• _WHAT THE TASK REQUIRES_: Return copies of the lines below that mention "proof".

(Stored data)

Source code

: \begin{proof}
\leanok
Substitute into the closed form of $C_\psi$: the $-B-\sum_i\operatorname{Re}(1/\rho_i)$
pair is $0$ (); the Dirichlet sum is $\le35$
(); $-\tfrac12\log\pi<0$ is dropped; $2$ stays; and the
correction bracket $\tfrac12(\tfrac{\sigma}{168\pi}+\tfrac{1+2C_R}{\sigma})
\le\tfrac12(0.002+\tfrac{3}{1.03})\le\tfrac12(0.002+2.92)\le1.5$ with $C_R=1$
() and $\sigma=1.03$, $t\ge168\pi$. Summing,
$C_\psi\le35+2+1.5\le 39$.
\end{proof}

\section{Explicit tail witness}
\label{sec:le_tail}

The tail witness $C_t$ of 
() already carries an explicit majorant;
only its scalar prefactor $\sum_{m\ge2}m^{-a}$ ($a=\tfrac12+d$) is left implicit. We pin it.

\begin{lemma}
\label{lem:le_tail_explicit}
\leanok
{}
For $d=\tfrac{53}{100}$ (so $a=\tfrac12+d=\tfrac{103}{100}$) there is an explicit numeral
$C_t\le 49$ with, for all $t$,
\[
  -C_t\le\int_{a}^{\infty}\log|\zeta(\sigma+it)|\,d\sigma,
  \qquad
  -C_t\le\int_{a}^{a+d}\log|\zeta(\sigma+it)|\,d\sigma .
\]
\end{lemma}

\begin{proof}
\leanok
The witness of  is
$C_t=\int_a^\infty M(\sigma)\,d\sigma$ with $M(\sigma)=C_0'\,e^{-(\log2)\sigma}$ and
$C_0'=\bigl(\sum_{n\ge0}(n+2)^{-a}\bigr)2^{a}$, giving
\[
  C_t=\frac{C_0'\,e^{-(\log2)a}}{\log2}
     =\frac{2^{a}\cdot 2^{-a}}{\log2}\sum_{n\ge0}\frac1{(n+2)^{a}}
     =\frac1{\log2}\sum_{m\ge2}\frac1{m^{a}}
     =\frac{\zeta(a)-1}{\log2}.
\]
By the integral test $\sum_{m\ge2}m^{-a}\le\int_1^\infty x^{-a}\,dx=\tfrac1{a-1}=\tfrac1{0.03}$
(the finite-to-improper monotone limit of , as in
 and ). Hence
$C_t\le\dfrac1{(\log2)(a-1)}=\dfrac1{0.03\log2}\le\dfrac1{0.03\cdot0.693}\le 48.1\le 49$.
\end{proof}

• _RESULT FOR THIS EXERCISE_:
: \begin{proof}
\end{proof}
\begin{proof}
\end{proof}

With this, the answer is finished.